• [Exercise brief]: Reproduce the listing below in full and without alteration, apart from its pictures.
*** Supplied records ***
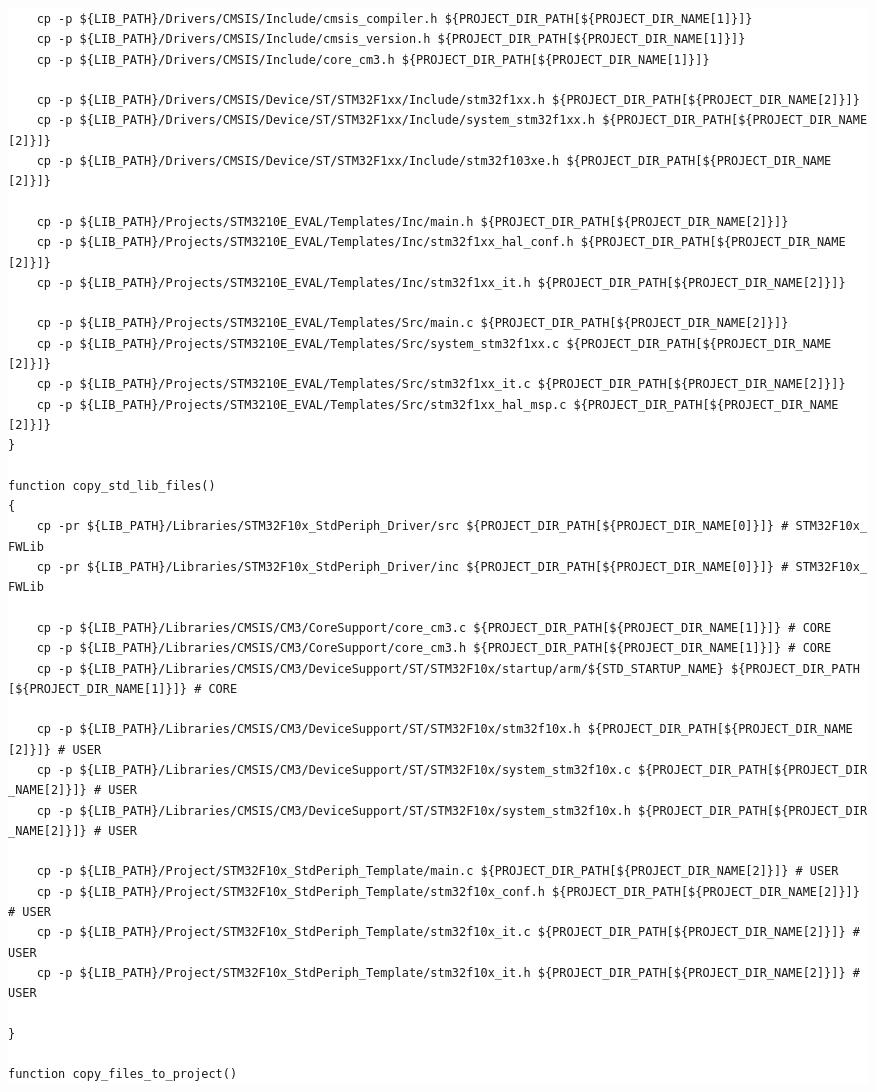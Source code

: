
 ```shell
    cp -p ${LIB_PATH}/Drivers/CMSIS/Include/cmsis_compiler.h ${PROJECT_DIR_PATH[${PROJECT_DIR_NAME[1]}]}
    cp -p ${LIB_PATH}/Drivers/CMSIS/Include/cmsis_version.h ${PROJECT_DIR_PATH[${PROJECT_DIR_NAME[1]}]}
    cp -p ${LIB_PATH}/Drivers/CMSIS/Include/core_cm3.h ${PROJECT_DIR_PATH[${PROJECT_DIR_NAME[1]}]}

    cp -p ${LIB_PATH}/Drivers/CMSIS/Device/ST/STM32F1xx/Include/stm32f1xx.h ${PROJECT_DIR_PATH[${PROJECT_DIR_NAME[2]}]}
    cp -p ${LIB_PATH}/Drivers/CMSIS/Device/ST/STM32F1xx/Include/system_stm32f1xx.h ${PROJECT_DIR_PATH[${PROJECT_DIR_NAME[2]}]}
    cp -p ${LIB_PATH}/Drivers/CMSIS/Device/ST/STM32F1xx/Include/stm32f103xe.h ${PROJECT_DIR_PATH[${PROJECT_DIR_NAME[2]}]}

    cp -p ${LIB_PATH}/Projects/STM3210E_EVAL/Templates/Inc/main.h ${PROJECT_DIR_PATH[${PROJECT_DIR_NAME[2]}]}
    cp -p ${LIB_PATH}/Projects/STM3210E_EVAL/Templates/Inc/stm32f1xx_hal_conf.h ${PROJECT_DIR_PATH[${PROJECT_DIR_NAME[2]}]}
    cp -p ${LIB_PATH}/Projects/STM3210E_EVAL/Templates/Inc/stm32f1xx_it.h ${PROJECT_DIR_PATH[${PROJECT_DIR_NAME[2]}]}

    cp -p ${LIB_PATH}/Projects/STM3210E_EVAL/Templates/Src/main.c ${PROJECT_DIR_PATH[${PROJECT_DIR_NAME[2]}]}
    cp -p ${LIB_PATH}/Projects/STM3210E_EVAL/Templates/Src/system_stm32f1xx.c ${PROJECT_DIR_PATH[${PROJECT_DIR_NAME[2]}]}
    cp -p ${LIB_PATH}/Projects/STM3210E_EVAL/Templates/Src/stm32f1xx_it.c ${PROJECT_DIR_PATH[${PROJECT_DIR_NAME[2]}]}
    cp -p ${LIB_PATH}/Projects/STM3210E_EVAL/Templates/Src/stm32f1xx_hal_msp.c ${PROJECT_DIR_PATH[${PROJECT_DIR_NAME[2]}]}
}

function copy_std_lib_files()
{
    cp -pr ${LIB_PATH}/Libraries/STM32F10x_StdPeriph_Driver/src ${PROJECT_DIR_PATH[${PROJECT_DIR_NAME[0]}]} # STM32F10x_FWLib
    cp -pr ${LIB_PATH}/Libraries/STM32F10x_StdPeriph_Driver/inc ${PROJECT_DIR_PATH[${PROJECT_DIR_NAME[0]}]} # STM32F10x_FWLib

    cp -p ${LIB_PATH}/Libraries/CMSIS/CM3/CoreSupport/core_cm3.c ${PROJECT_DIR_PATH[${PROJECT_DIR_NAME[1]}]} # CORE
    cp -p ${LIB_PATH}/Libraries/CMSIS/CM3/CoreSupport/core_cm3.h ${PROJECT_DIR_PATH[${PROJECT_DIR_NAME[1]}]} # CORE
    cp -p ${LIB_PATH}/Libraries/CMSIS/CM3/DeviceSupport/ST/STM32F10x/startup/arm/${STD_STARTUP_NAME} ${PROJECT_DIR_PATH[${PROJECT_DIR_NAME[1]}]} # CORE

    cp -p ${LIB_PATH}/Libraries/CMSIS/CM3/DeviceSupport/ST/STM32F10x/stm32f10x.h ${PROJECT_DIR_PATH[${PROJECT_DIR_NAME[2]}]} # USER
    cp -p ${LIB_PATH}/Libraries/CMSIS/CM3/DeviceSupport/ST/STM32F10x/system_stm32f10x.c ${PROJECT_DIR_PATH[${PROJECT_DIR_NAME[2]}]} # USER
    cp -p ${LIB_PATH}/Libraries/CMSIS/CM3/DeviceSupport/ST/STM32F10x/system_stm32f10x.h ${PROJECT_DIR_PATH[${PROJECT_DIR_NAME[2]}]} # USER

    cp -p ${LIB_PATH}/Project/STM32F10x_StdPeriph_Template/main.c ${PROJECT_DIR_PATH[${PROJECT_DIR_NAME[2]}]} # USER
    cp -p ${LIB_PATH}/Project/STM32F10x_StdPeriph_Template/stm32f10x_conf.h ${PROJECT_DIR_PATH[${PROJECT_DIR_NAME[2]}]} # USER
    cp -p ${LIB_PATH}/Project/STM32F10x_StdPeriph_Template/stm32f10x_it.c ${PROJECT_DIR_PATH[${PROJECT_DIR_NAME[2]}]} # USER
    cp -p ${LIB_PATH}/Project/STM32F10x_StdPeriph_Template/stm32f10x_it.h ${PROJECT_DIR_PATH[${PROJECT_DIR_NAME[2]}]} # USER
    
}

function copy_files_to_project()
```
***
• [Solution to this exercise]:
Source code

:
 ```shell
    cp -p ${LIB_PATH}/Drivers/CMSIS/Include/cmsis_compiler.h ${PROJECT_DIR_PATH[${PROJECT_DIR_NAME[1]}]}
    cp -p ${LIB_PATH}/Drivers/CMSIS/Include/cmsis_version.h ${PROJECT_DIR_PATH[${PROJECT_DIR_NAME[1]}]}
    cp -p ${LIB_PATH}/Drivers/CMSIS/Include/core_cm3.h ${PROJECT_DIR_PATH[${PROJECT_DIR_NAME[1]}]}

    cp -p ${LIB_PATH}/Drivers/CMSIS/Device/ST/STM32F1xx/Include/stm32f1xx.h ${PROJECT_DIR_PATH[${PROJECT_DIR_NAME[2]}]}
    cp -p ${LIB_PATH}/Drivers/CMSIS/Device/ST/STM32F1xx/Include/system_stm32f1xx.h ${PROJECT_DIR_PATH[${PROJECT_DIR_NAME[2]}]}
    cp -p ${LIB_PATH}/Drivers/CMSIS/Device/ST/STM32F1xx/Include/stm32f103xe.h ${PROJECT_DIR_PATH[${PROJECT_DIR_NAME[2]}]}

    cp -p ${LIB_PATH}/Projects/STM3210E_EVAL/Templates/Inc/main.h ${PROJECT_DIR_PATH[${PROJECT_DIR_NAME[2]}]}
    cp -p ${LIB_PATH}/Projects/STM3210E_EVAL/Templates/Inc/stm32f1xx_hal_conf.h ${PROJECT_DIR_PATH[${PROJECT_DIR_NAME[2]}]}
    cp -p ${LIB_PATH}/Projects/STM3210E_EVAL/Templates/Inc/stm32f1xx_it.h ${PROJECT_DIR_PATH[${PROJECT_DIR_NAME[2]}]}

    cp -p ${LIB_PATH}/Projects/STM3210E_EVAL/Templates/Src/main.c ${PROJECT_DIR_PATH[${PROJECT_DIR_NAME[2]}]}
    cp -p ${LIB_PATH}/Projects/STM3210E_EVAL/Templates/Src/system_stm32f1xx.c ${PROJECT_DIR_PATH[${PROJECT_DIR_NAME[2]}]}
    cp -p ${LIB_PATH}/Projects/STM3210E_EVAL/Templates/Src/stm32f1xx_it.c ${PROJECT_DIR_PATH[${PROJECT_DIR_NAME[2]}]}
    cp -p ${LIB_PATH}/Projects/STM3210E_EVAL/Templates/Src/stm32f1xx_hal_msp.c ${PROJECT_DIR_PATH[${PROJECT_DIR_NAME[2]}]}
}

function copy_std_lib_files()
{
    cp -pr ${LIB_PATH}/Libraries/STM32F10x_StdPeriph_Driver/src ${PROJECT_DIR_PATH[${PROJECT_DIR_NAME[0]}]} # STM32F10x_FWLib
    cp -pr ${LIB_PATH}/Libraries/STM32F10x_StdPeriph_Driver/inc ${PROJECT_DIR_PATH[${PROJECT_DIR_NAME[0]}]} # STM32F10x_FWLib

    cp -p ${LIB_PATH}/Libraries/CMSIS/CM3/CoreSupport/core_cm3.c ${PROJECT_DIR_PATH[${PROJECT_DIR_NAME[1]}]} # CORE
    cp -p ${LIB_PATH}/Libraries/CMSIS/CM3/CoreSupport/core_cm3.h ${PROJECT_DIR_PATH[${PROJECT_DIR_NAME[1]}]} # CORE
    cp -p ${LIB_PATH}/Libraries/CMSIS/CM3/DeviceSupport/ST/STM32F10x/startup/arm/${STD_STARTUP_NAME} ${PROJECT_DIR_PATH[${PROJECT_DIR_NAME[1]}]} # CORE

    cp -p ${LIB_PATH}/Libraries/CMSIS/CM3/DeviceSupport/ST/STM32F10x/stm32f10x.h ${PROJECT_DIR_PATH[${PROJECT_DIR_NAME[2]}]} # USER
    cp -p ${LIB_PATH}/Libraries/CMSIS/CM3/DeviceSupport/ST/STM32F10x/system_stm32f10x.c ${PROJECT_DIR_PATH[${PROJECT_DIR_NAME[2]}]} # USER
    cp -p ${LIB_PATH}/Libraries/CMSIS/CM3/DeviceSupport/ST/STM32F10x/system_stm32f10x.h ${PROJECT_DIR_PATH[${PROJECT_DIR_NAME[2]}]} # USER

    cp -p ${LIB_PATH}/Project/STM32F10x_StdPeriph_Template/main.c ${PROJECT_DIR_PATH[${PROJECT_DIR_NAME[2]}]} # USER
    cp -p ${LIB_PATH}/Project/STM32F10x_StdPeriph_Template/stm32f10x_conf.h ${PROJECT_DIR_PATH[${PROJECT_DIR_NAME[2]}]} # USER
    cp -p ${LIB_PATH}/Project/STM32F10x_StdPeriph_Template/stm32f10x_it.c ${PROJECT_DIR_PATH[${PROJECT_DIR_NAME[2]}]} # USER
    cp -p ${LIB_PATH}/Project/STM32F10x_StdPeriph_Template/stm32f10x_it.h ${PROJECT_DIR_PATH[${PROJECT_DIR_NAME[2]}]} # USER
    
}

function copy_files_to_project()
```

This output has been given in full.